The telos of the word "suffering" almost entirely appears to be about "what if it seems like I want to avoid pain just for its own sake, even when that seems counterproductive": either pulling the purposeless "unenlightenment" troll line, or implicitly trying to argue "but sometimes even when I don't know why I want to avoid pain for its own sake even when that seems counterproductive I'm actually right!".
"Suffering" is not a particular sensation, or we would just call it pain: pain can be abstract, but not all pain is considered "suffering", because we're not (at least actively) trying to avoid all pain. If you carefully pay attention to your moment to moment experiences while undergoing "suffering", you will find no particular sensation that is "the aversion itself", because "aversion" is a description of a behavior, which stems from a choice (see 'choice over experience'), unless you are in fact observing side effects of your own intention to avoid pain. So "suffering" is about introspective observation of your own choice to avoid pain or something bad.
You may further notice that each attempt to avoid pain occurs before the pain itself, and that inasmuch as "suffering" could be an experience, it exists at an intertemporal level of abstraction where you're viewing both the moment of initially attempting to avoid something bad, and the bad thing happening, and now your intent to avoid it having happened in the first place, connecting all 3 moments, and every time you refer to it as "suffering" now, you're connecting another moment, carrying forward an unbroken chain of wanting the past to have been different.
I remember seeing Star Trek episodes where timelines were undone, without vengeance, just through fictional physics, and imagining how it could even make sense for bad things that happen on earth to be "undone" like that, and thinking that if e.g. someone was tortured, they still would have been tortured, because like, it happened.

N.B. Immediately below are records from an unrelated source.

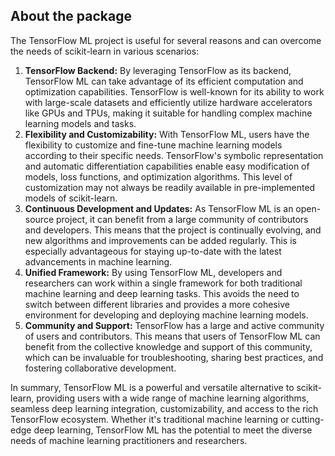 ## About the package

The TensorFlow ML project is useful for several reasons and can overcome the needs of scikit-learn in various scenarios:

1. **TensorFlow Backend:** By leveraging TensorFlow as its backend, TensorFlow ML can take advantage of its efficient computation and optimization capabilities. TensorFlow is well-known for its ability to work with large-scale datasets and efficiently utilize hardware accelerators like GPUs and TPUs, making it suitable for handling complex machine learning models and tasks.
2. **Flexibility and Customizability:** With TensorFlow ML, users have the flexibility to customize and fine-tune machine learning models according to their specific needs. TensorFlow's symbolic representation and automatic differentiation capabilities enable easy modification of models, loss functions, and optimization algorithms. This level of customization may not always be readily available in pre-implemented models of scikit-learn.
3. **Continuous Development and Updates:** As TensorFlow ML is an open-source project, it can benefit from a large community of contributors and developers. This means that the project is continually evolving, and new algorithms and improvements can be added regularly. This is especially advantageous for staying up-to-date with the latest advancements in machine learning.
4. **Unified Framework:** By using TensorFlow ML, developers and researchers can work within a single framework for both traditional machine learning and deep learning tasks. This avoids the need to switch between different libraries and provides a more cohesive environment for developing and deploying machine learning models.
5. **Community and Support:** TensorFlow has a large and active community of users and contributors. This means that users of TensorFlow ML can benefit from the collective knowledge and support of this community, which can be invaluable for troubleshooting, sharing best practices, and fostering collaborative development.

In summary, TensorFlow ML is a powerful and versatile alternative to scikit-learn, providing users with a wide range of machine learning algorithms, seamless deep learning integration, customizability, and access to the rich TensorFlow ecosystem. Whether it's traditional machine learning or cutting-edge deep learning, TensorFlow ML has the potential to meet the diverse needs of machine learning practitioners and researchers.
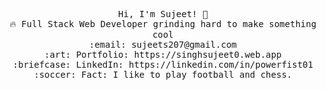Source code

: <p align="center">
  <samp>
    Hi, I'm Sujeet! 👋 <br>
    🔥 Full Stack Web Developer grinding hard to make something cool  <br>
<!--     :sparkles: Favorite Tech: JavaScript, Python ... <br> -->
<!--     :notebook: I’m currently learning ...  <br> -->
    :email:	sujeets207@gmail.com <br>
    :art: Portfolio: https://singhsujeet0.web.app <br>
    :briefcase: LinkedIn: https://linkedin.com/in/powerfist01 <br>
    :soccer: Fact: I like to play football and chess.
  </samp>
</p>
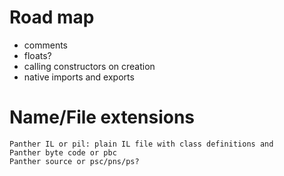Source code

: # Road map

- comments
- floats?
- calling constructors on creation
- native imports and exports

# Name/File extensions

    Panther IL or pil: plain IL file with class definitions and
    Panther byte code or pbc
    Panther source or psc/pns/ps?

In retrospect, Star Trek style time travel violates the conservation of history, is inherently a 5&10 and cannot undo the need for vengeance. Imagining reality and thus myself being "absolutely" cut like this left me reaching for "that it had still been experienced" as a justification for why it still mattered. Seems like the same mistake as if good people say "but they suffered so it's not ok" in response to "but they were going to die anyway". See Exporting Yourself
In that "suffering" refers to a choice as an experience, it's a broken placeholder term like "akrasia".

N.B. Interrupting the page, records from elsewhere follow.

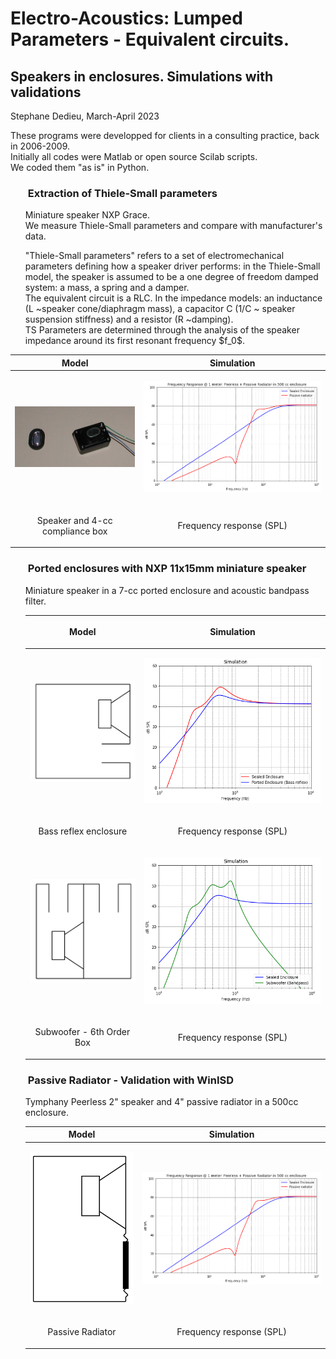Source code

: # Electro-Acoustics: Lumped Parameters - Equivalent circuits. 
## Speakers in enclosures. Simulations with validations

Stephane Dedieu, March-April 2023

These programs were developped for clients in a consulting practice, back in 2006-2009. <br> 
Initially all codes were Matlab or open source Scilab scripts. <br>
We coded them "as is" in Python.  


### <ul> Extraction of Thiele-Small parameters </ul>

<ul> Miniature speaker NXP Grace. <br> We measure Thiele-Small parameters and compare with manufacturer's data. </ul>

<ul> "Thiele-Small parameters" refers to a set of electromechanical parameters defining how a speaker driver performs:
in the Thiele-Small model, the speaker is assumed to be a one degree of freedom damped system: a mass, a spring and a damper. <br>
The equivalent circuit is a RLC. In the impedance models: an inductance (L ~speaker cone/diaphragm mass), a capacitor C (1/C ~ speaker suspension stiffness) and a resistor (R ~damping). <br>
TS Parameters are determined through the analysis of the speaker impedance around its first resonant frequency $f_0$. </ul>

| Model           |  Simulation | 
| ---             | ---         | 
| <p align="center"> <img src="TS_ComplianceBox.png" width="200"  /> </p> | <p align="center"> <img src="Peerless_PR_SPL_Sim.png" width="350"  /> </p> |
| <p align="center"> Speaker and 4-cc compliance box  </p>  |  <p align="center"> Frequency response (SPL)  </p>  |



### <ul> Ported enclosures with NXP 11x15mm miniature speaker </ul>

<ul> Miniature speaker in a 7-cc ported enclosure and acoustic bandpass filter.  </ul>  

<ul>
 
| <p align="center"><b> Model </b></p>            | <p align="center"><b> Simulation </b></p>  | 
| :--- | :--- | 
| <p align="center"> <img src="BassReflexBox.png" width="200"  /> </p> | <p align="center"> <img src="Speaker11x15mmBR050_sim.png" width="350"  /> </p> |
|  <p align="center"> Bass reflex enclosure </p>  |     <p align="center"> Frequency response (SPL)   </p>            |
| <p align="center"> <img src="6thOrderBox.png" width="200"  /> </p>  |   <p align="center"> <img src="Speaker11x15mmBandPass050_sim.png" width="350"  /> </p>    |
|  <p align="center"> Subwoofer - 6th Order Box </p> |  <p align="center"> Frequency response (SPL)   </p>       |

</ul>



### <ul> Passive Radiator - Validation with WinISD </ul>

<ul> Tymphany Peerless 2" speaker and 4" passive radiator in a 500cc enclosure.   </ul>

<ul>
 
| Model           |  Simulation | 
| ---             | ---         | 
| <p align="center"> <img src="PassiveRadiatorBox.png" width="200"  /> </p> | <p align="center"> <img src="Peerless_PR_SPL_Sim.png" width="350"  /> </p> |
| <p align="center"> Passive Radiator  </p>  |  <p align="center"> Frequency response (SPL)  </p>  |

</ul>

- On negative utilitarianism, e.g. See Brian Tomasik (who I'm not specifically accusing of being a death knight, I don't know much about him) saying habitat destruction reduces wild animal suffering. Negative utilitarianism should just result in the same stance as positive utilitarianism, because there's always more reality out there to save, and you have to grow to get there, unless the ultimate distinction is incoherent intent to "destroy everything", and I suspect many but not all advocates of "negative utilitarianism" of attempting to fork me into letting them state their troll line to avoid pointing this out.